[Stored data]
+---+
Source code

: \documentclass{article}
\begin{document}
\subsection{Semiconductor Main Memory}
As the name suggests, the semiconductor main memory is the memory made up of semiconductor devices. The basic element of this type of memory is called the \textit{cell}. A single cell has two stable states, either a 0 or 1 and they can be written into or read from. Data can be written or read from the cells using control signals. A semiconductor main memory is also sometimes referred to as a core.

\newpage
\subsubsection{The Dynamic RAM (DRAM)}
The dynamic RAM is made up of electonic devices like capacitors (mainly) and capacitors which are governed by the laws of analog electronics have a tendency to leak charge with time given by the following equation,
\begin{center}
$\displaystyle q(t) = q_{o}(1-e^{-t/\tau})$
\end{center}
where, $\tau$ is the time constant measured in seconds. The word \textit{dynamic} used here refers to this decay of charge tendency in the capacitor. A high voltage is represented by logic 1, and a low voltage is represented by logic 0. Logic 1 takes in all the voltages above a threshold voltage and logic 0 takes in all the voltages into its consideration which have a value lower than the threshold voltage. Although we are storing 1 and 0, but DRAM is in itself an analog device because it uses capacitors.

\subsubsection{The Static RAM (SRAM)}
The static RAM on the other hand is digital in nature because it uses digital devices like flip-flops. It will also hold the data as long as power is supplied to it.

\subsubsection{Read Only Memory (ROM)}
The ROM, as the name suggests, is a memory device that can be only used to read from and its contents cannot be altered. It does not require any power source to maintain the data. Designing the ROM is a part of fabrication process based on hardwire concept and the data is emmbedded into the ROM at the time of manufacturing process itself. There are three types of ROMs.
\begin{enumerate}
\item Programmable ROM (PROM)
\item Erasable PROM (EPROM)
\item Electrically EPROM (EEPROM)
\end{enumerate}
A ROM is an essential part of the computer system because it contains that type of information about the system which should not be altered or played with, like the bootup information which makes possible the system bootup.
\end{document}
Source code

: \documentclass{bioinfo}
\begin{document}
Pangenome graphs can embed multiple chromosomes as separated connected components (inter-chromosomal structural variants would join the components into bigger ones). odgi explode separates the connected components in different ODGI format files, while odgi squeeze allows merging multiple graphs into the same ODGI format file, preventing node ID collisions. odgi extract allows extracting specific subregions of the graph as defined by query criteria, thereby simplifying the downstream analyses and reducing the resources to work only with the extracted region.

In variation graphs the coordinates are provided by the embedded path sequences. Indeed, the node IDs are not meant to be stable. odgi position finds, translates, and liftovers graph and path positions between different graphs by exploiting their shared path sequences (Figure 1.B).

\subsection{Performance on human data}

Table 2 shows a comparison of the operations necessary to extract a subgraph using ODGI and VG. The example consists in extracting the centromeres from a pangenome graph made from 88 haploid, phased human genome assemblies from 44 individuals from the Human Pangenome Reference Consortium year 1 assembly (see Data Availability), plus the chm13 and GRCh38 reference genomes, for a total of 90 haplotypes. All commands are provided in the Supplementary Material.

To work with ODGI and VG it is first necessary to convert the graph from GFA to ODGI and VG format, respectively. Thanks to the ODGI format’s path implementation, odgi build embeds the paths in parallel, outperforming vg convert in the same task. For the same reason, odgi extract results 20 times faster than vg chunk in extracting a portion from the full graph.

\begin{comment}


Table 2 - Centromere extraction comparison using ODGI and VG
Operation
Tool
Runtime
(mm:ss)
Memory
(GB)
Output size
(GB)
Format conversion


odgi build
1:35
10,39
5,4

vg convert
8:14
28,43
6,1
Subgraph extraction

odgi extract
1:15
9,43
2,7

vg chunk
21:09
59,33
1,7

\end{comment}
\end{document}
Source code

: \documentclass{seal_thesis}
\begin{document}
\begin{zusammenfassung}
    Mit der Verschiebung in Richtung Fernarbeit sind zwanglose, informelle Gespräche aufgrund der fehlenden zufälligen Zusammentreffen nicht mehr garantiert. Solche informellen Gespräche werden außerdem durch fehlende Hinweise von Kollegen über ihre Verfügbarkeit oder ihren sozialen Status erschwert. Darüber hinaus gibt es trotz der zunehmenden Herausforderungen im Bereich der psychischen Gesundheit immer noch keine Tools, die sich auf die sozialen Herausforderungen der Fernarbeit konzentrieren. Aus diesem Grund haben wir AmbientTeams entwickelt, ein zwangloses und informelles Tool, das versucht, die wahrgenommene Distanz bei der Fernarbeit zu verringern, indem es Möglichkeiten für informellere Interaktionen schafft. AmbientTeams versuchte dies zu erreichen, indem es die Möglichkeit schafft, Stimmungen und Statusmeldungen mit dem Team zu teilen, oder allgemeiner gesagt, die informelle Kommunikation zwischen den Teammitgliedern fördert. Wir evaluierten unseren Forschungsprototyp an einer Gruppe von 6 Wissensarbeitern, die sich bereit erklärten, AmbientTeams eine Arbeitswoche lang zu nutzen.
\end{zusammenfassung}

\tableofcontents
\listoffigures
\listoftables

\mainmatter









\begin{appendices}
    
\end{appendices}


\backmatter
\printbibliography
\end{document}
+---+
[What you will do] Your reply should consist of all the records, set down exactly.

[Exercise result]
Source code

: \documentclass{article}
\begin{document}
\subsection{Semiconductor Main Memory}
As the name suggests, the semiconductor main memory is the memory made up of semiconductor devices. The basic element of this type of memory is called the \textit{cell}. A single cell has two stable states, either a 0 or 1 and they can be written into or read from. Data can be written or read from the cells using control signals. A semiconductor main memory is also sometimes referred to as a core.

\newpage
\subsubsection{The Dynamic RAM (DRAM)}
The dynamic RAM is made up of electonic devices like capacitors (mainly) and capacitors which are governed by the laws of analog electronics have a tendency to leak charge with time given by the following equation,
\begin{center}
$\displaystyle q(t) = q_{o}(1-e^{-t/\tau})$
\end{center}
where, $\tau$ is the time constant measured in seconds. The word \textit{dynamic} used here refers to this decay of charge tendency in the capacitor. A high voltage is represented by logic 1, and a low voltage is represented by logic 0. Logic 1 takes in all the voltages above a threshold voltage and logic 0 takes in all the voltages into its consideration which have a value lower than the threshold voltage. Although we are storing 1 and 0, but DRAM is in itself an analog device because it uses capacitors.

\subsubsection{The Static RAM (SRAM)}
The static RAM on the other hand is digital in nature because it uses digital devices like flip-flops. It will also hold the data as long as power is supplied to it.

\subsubsection{Read Only Memory (ROM)}
The ROM, as the name suggests, is a memory device that can be only used to read from and its contents cannot be altered. It does not require any power source to maintain the data. Designing the ROM is a part of fabrication process based on hardwire concept and the data is emmbedded into the ROM at the time of manufacturing process itself. There are three types of ROMs.
\begin{enumerate}
\item Programmable ROM (PROM)
\item Erasable PROM (EPROM)
\item Electrically EPROM (EEPROM)
\end{enumerate}
A ROM is an essential part of the computer system because it contains that type of information about the system which should not be altered or played with, like the bootup information which makes possible the system bootup.
\end{document}
Source code

: \documentclass{bioinfo}
\begin{document}
Pangenome graphs can embed multiple chromosomes as separated connected components (inter-chromosomal structural variants would join the components into bigger ones). odgi explode separates the connected components in different ODGI format files, while odgi squeeze allows merging multiple graphs into the same ODGI format file, preventing node ID collisions. odgi extract allows extracting specific subregions of the graph as defined by query criteria, thereby simplifying the downstream analyses and reducing the resources to work only with the extracted region.

In variation graphs the coordinates are provided by the embedded path sequences. Indeed, the node IDs are not meant to be stable. odgi position finds, translates, and liftovers graph and path positions between different graphs by exploiting their shared path sequences (Figure 1.B).

\subsection{Performance on human data}

Table 2 shows a comparison of the operations necessary to extract a subgraph using ODGI and VG. The example consists in extracting the centromeres from a pangenome graph made from 88 haploid, phased human genome assemblies from 44 individuals from the Human Pangenome Reference Consortium year 1 assembly (see Data Availability), plus the chm13 and GRCh38 reference genomes, for a total of 90 haplotypes. All commands are provided in the Supplementary Material.

To work with ODGI and VG it is first necessary to convert the graph from GFA to ODGI and VG format, respectively. Thanks to the ODGI format’s path implementation, odgi build embeds the paths in parallel, outperforming vg convert in the same task. For the same reason, odgi extract results 20 times faster than vg chunk in extracting a portion from the full graph.

\begin{comment}


Table 2 - Centromere extraction comparison using ODGI and VG
Operation
Tool
Runtime
(mm:ss)
Memory
(GB)
Output size
(GB)
Format conversion


odgi build
1:35
10,39
5,4

vg convert
8:14
28,43
6,1
Subgraph extraction

odgi extract
1:15
9,43
2,7

vg chunk
21:09
59,33
1,7

\end{comment}
\end{document}
Source code

: \documentclass{seal_thesis}
\begin{document}
\begin{zusammenfassung}
    Mit der Verschiebung in Richtung Fernarbeit sind zwanglose, informelle Gespräche aufgrund der fehlenden zufälligen Zusammentreffen nicht mehr garantiert. Solche informellen Gespräche werden außerdem durch fehlende Hinweise von Kollegen über ihre Verfügbarkeit oder ihren sozialen Status erschwert. Darüber hinaus gibt es trotz der zunehmenden Herausforderungen im Bereich der psychischen Gesundheit immer noch keine Tools, die sich auf die sozialen Herausforderungen der Fernarbeit konzentrieren. Aus diesem Grund haben wir AmbientTeams entwickelt, ein zwangloses und informelles Tool, das versucht, die wahrgenommene Distanz bei der Fernarbeit zu verringern, indem es Möglichkeiten für informellere Interaktionen schafft. AmbientTeams versuchte dies zu erreichen, indem es die Möglichkeit schafft, Stimmungen und Statusmeldungen mit dem Team zu teilen, oder allgemeiner gesagt, die informelle Kommunikation zwischen den Teammitgliedern fördert. Wir evaluierten unseren Forschungsprototyp an einer Gruppe von 6 Wissensarbeitern, die sich bereit erklärten, AmbientTeams eine Arbeitswoche lang zu nutzen.
\end{zusammenfassung}

\tableofcontents
\listoffigures
\listoftables

\mainmatter









\begin{appendices}
    
\end{appendices}


\backmatter
\printbibliography
\end{document}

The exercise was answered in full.